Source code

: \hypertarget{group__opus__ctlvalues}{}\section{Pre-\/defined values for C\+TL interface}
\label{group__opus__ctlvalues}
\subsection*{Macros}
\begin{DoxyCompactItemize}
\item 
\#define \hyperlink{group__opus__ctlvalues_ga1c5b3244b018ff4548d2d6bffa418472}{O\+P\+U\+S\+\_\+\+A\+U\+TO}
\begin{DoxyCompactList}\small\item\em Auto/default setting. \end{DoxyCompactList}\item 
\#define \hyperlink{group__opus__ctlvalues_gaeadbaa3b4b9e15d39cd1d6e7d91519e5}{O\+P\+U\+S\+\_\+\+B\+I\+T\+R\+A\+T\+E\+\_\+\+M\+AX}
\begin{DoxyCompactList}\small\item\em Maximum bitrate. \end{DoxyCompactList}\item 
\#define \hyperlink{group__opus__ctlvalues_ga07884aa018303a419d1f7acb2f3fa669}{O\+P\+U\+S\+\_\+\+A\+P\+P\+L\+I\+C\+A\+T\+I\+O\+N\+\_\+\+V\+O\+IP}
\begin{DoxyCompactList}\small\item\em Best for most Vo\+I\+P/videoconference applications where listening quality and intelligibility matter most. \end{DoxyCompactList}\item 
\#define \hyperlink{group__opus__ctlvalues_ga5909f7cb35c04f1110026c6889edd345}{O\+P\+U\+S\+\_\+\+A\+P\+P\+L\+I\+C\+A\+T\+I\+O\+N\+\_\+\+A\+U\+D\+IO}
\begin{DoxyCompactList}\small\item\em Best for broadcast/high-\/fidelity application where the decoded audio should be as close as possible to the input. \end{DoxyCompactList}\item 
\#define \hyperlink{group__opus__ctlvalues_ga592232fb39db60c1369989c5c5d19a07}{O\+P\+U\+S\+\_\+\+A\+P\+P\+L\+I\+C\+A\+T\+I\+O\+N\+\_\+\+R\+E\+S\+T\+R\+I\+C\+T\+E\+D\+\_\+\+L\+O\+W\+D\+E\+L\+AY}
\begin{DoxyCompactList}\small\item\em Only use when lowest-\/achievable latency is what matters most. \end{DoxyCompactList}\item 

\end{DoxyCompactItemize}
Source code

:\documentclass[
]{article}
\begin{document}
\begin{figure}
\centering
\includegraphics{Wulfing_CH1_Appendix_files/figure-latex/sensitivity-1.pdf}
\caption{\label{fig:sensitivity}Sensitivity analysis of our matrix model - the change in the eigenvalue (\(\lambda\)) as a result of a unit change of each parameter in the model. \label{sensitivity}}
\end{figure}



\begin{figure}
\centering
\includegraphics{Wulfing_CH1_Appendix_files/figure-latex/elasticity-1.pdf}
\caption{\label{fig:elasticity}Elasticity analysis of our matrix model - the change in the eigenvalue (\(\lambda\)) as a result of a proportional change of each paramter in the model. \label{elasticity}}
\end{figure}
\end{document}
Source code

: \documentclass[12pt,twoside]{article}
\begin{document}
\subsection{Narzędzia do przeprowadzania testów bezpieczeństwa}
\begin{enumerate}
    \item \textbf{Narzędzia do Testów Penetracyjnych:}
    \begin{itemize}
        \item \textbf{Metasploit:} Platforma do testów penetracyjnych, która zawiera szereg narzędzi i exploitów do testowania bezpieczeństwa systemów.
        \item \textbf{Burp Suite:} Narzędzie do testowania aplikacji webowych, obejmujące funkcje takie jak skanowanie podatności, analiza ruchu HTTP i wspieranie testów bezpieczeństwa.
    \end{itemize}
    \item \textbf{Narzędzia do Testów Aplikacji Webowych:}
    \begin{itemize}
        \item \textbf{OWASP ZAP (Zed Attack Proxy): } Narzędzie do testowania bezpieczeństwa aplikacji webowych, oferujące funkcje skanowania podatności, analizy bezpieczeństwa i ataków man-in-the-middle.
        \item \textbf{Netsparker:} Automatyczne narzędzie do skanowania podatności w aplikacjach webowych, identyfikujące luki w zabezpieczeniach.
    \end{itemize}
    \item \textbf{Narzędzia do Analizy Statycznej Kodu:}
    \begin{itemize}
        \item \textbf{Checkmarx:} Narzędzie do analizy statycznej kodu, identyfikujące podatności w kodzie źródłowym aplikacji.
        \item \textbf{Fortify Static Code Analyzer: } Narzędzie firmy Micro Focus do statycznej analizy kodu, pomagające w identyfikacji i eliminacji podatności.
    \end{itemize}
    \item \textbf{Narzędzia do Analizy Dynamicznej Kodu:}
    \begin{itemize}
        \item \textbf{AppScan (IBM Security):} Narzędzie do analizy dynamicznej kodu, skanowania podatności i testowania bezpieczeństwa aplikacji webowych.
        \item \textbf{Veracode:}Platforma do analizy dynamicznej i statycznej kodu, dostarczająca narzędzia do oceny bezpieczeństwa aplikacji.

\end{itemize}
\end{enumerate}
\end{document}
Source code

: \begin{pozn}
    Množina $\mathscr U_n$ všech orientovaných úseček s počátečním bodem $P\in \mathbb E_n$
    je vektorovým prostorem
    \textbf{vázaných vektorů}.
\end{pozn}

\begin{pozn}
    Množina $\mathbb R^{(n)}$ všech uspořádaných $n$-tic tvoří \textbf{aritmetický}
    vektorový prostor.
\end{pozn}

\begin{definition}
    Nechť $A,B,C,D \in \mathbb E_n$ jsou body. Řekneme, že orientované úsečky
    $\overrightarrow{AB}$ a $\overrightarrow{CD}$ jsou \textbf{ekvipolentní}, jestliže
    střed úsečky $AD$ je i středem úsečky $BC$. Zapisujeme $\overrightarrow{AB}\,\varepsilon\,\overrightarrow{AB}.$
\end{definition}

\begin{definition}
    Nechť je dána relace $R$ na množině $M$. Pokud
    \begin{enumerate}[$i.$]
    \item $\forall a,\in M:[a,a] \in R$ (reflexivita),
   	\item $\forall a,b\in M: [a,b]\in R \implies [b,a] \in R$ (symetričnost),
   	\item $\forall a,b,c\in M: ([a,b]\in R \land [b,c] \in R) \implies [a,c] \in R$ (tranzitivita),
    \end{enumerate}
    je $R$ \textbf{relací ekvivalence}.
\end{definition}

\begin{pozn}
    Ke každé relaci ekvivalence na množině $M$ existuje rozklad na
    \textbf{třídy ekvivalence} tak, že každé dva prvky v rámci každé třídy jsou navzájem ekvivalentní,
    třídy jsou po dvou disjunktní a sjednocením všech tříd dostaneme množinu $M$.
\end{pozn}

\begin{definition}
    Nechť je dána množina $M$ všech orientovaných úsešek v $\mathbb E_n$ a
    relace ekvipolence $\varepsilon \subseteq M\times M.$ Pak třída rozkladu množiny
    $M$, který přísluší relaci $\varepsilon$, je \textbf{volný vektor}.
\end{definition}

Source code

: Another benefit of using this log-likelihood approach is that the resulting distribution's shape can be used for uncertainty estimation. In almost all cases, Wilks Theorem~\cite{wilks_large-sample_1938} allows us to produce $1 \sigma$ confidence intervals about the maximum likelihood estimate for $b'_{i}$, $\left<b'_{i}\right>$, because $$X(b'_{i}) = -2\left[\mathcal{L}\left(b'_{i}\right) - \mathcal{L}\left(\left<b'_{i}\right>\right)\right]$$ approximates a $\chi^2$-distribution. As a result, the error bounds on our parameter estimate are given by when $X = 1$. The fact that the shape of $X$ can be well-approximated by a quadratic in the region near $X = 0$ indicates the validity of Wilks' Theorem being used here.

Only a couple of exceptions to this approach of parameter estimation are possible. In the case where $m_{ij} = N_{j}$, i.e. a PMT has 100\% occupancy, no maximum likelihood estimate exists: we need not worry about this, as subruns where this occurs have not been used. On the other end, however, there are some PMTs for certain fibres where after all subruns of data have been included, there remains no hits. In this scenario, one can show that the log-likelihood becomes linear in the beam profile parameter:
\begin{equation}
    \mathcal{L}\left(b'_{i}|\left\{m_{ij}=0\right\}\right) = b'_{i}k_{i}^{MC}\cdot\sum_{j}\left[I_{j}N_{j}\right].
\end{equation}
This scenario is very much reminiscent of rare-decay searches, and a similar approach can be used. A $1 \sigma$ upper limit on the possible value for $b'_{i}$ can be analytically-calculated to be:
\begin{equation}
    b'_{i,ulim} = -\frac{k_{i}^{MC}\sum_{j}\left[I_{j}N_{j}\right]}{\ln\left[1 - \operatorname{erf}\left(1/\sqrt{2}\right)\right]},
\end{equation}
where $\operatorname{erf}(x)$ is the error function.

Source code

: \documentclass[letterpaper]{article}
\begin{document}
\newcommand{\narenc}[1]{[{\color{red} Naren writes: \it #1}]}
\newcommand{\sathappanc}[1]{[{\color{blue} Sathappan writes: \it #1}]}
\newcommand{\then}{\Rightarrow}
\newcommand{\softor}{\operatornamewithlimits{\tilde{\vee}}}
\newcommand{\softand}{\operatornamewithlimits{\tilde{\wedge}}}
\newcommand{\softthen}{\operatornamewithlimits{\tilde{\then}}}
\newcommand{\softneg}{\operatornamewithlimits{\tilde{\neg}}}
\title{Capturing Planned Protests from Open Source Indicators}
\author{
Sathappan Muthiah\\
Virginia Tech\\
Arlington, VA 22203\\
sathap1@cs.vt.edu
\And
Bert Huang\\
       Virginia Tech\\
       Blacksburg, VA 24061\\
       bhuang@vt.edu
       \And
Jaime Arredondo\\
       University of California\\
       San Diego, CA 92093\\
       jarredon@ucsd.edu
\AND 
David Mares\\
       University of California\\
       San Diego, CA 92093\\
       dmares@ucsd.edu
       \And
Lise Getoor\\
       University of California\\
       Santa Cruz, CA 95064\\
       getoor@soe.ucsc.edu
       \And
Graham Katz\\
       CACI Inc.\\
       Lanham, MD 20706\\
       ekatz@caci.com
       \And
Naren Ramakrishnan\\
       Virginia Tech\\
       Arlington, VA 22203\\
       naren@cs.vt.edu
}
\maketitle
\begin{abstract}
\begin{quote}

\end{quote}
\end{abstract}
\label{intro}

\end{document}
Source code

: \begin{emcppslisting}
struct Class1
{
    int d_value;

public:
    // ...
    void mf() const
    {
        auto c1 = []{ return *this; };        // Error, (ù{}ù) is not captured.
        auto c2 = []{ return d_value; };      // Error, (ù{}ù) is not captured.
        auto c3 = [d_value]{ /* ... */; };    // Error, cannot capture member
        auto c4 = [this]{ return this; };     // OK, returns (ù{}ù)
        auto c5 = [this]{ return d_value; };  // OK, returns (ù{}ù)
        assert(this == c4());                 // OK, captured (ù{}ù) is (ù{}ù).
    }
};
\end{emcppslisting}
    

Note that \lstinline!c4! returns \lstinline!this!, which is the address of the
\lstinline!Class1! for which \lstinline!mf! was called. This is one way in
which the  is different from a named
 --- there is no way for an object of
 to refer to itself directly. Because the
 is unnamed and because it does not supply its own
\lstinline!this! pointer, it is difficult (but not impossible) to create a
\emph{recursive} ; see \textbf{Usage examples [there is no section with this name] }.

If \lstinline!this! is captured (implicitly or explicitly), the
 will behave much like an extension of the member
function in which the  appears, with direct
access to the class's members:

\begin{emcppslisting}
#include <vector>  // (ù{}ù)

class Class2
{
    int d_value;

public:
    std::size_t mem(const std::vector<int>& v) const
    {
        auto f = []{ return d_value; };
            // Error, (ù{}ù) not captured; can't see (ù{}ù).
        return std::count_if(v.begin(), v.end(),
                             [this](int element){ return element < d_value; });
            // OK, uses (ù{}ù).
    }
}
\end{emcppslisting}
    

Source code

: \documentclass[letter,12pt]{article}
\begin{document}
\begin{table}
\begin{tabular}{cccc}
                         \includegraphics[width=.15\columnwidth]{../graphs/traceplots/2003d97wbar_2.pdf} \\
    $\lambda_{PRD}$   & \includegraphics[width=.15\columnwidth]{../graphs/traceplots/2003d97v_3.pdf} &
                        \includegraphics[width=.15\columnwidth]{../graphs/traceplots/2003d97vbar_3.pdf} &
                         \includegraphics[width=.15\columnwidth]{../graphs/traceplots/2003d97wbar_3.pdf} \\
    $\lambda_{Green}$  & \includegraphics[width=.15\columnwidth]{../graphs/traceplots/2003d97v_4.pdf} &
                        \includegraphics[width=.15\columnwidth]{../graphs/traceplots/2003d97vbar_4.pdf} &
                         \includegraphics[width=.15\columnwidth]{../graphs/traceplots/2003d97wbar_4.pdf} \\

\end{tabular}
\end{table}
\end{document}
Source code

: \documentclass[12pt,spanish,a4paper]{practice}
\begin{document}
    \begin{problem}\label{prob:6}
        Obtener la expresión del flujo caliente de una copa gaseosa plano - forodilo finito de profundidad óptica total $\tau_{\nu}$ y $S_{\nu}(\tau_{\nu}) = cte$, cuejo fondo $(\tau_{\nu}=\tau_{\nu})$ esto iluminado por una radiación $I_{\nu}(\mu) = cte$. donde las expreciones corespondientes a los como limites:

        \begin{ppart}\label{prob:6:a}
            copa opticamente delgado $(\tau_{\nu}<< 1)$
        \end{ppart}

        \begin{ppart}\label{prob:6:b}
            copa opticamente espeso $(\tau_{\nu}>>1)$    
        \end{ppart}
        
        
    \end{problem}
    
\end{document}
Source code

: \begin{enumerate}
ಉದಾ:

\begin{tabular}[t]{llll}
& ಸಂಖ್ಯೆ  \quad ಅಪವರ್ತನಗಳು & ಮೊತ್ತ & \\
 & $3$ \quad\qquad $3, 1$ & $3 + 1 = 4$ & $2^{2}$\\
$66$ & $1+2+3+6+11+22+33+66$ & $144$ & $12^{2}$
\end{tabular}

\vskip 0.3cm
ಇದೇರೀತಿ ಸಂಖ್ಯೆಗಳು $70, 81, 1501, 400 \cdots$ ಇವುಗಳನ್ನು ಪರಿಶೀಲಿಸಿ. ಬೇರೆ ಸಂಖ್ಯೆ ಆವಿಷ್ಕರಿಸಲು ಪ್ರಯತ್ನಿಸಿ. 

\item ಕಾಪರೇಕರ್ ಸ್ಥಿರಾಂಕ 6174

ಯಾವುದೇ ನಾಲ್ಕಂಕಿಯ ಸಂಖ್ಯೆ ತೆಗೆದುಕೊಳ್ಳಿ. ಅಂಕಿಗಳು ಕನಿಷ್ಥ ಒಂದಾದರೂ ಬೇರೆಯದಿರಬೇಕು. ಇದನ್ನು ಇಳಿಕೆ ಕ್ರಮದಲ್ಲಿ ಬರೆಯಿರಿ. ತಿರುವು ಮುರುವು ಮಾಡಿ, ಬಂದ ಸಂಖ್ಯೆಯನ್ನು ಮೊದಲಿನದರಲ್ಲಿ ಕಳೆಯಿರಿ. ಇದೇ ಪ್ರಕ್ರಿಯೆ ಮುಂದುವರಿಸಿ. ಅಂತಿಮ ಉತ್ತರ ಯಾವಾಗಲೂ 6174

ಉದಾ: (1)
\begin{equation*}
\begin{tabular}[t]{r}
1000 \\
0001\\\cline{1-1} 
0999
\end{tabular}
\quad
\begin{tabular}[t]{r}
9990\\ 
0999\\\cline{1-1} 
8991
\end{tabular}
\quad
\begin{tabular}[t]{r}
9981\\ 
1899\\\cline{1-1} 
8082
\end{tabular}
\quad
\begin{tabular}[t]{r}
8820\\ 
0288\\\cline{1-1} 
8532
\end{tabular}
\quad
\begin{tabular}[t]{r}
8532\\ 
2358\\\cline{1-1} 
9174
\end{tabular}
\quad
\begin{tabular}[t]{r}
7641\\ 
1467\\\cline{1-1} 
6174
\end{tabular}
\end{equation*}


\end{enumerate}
__________
# [Problem requirements]
Check each line of the listing above for the word "overrightarrow". Then state how many lines have it, and nothing further.

# [Reply to the task]
2